[Stored data entries]
++++++++++
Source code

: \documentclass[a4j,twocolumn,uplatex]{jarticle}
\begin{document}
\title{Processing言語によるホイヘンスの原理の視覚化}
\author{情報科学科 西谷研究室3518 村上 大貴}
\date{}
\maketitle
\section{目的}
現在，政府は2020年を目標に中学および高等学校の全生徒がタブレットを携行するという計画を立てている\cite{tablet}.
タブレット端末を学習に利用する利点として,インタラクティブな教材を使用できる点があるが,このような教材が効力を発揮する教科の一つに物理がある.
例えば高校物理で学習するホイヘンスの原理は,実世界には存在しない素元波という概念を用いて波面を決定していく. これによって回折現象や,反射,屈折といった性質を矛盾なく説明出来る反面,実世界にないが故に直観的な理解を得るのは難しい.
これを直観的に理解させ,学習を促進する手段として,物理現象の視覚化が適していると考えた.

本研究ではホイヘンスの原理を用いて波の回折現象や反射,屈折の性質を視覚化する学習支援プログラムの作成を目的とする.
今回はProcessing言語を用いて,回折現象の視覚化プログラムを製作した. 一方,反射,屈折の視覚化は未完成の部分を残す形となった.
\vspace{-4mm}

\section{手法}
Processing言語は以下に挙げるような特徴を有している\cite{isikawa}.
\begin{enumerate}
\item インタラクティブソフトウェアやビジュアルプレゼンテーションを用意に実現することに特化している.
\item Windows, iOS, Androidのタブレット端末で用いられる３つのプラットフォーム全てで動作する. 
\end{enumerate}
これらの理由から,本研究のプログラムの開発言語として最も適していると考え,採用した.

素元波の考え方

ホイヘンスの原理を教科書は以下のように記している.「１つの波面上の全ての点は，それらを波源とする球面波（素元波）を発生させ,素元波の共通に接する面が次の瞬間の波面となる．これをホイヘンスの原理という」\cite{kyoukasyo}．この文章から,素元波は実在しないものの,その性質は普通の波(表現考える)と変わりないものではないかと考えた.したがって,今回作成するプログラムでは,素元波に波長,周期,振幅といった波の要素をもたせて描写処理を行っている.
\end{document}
++++++++++
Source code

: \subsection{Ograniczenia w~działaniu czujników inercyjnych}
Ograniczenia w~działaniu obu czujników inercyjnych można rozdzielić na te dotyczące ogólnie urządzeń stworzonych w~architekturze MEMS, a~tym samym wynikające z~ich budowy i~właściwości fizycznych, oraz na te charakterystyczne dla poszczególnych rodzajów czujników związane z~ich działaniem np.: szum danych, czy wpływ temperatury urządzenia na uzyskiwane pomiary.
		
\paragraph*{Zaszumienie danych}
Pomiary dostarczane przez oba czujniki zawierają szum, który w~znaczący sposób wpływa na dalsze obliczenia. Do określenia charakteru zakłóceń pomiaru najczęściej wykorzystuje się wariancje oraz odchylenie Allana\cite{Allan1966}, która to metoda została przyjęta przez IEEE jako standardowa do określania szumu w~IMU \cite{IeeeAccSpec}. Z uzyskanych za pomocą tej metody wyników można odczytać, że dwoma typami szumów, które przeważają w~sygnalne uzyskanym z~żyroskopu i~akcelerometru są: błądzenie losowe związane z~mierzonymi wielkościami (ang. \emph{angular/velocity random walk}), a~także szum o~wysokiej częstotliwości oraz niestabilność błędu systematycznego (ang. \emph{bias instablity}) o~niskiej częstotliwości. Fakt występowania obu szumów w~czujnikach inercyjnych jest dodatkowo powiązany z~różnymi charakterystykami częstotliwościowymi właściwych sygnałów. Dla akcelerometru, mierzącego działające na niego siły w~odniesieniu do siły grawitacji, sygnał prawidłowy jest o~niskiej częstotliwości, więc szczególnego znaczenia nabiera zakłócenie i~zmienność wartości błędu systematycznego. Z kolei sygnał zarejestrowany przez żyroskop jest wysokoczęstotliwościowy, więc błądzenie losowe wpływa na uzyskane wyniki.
++++++++++
▶ [What to do]
Which lines above include the word "działaniu"? Return each one.

▶ [Solution]
: \subsection{Ograniczenia w~działaniu czujników inercyjnych}
Ograniczenia w~działaniu obu czujników inercyjnych można rozdzielić na te dotyczące ogólnie urządzeń stworzonych w~architekturze MEMS, a~tym samym wynikające z~ich budowy i~właściwości fizycznych, oraz na te charakterystyczne dla poszczególnych rodzajów czujników związane z~ich działaniem np.: szum danych, czy wpływ temperatury urządzenia na uzyskiwane pomiary.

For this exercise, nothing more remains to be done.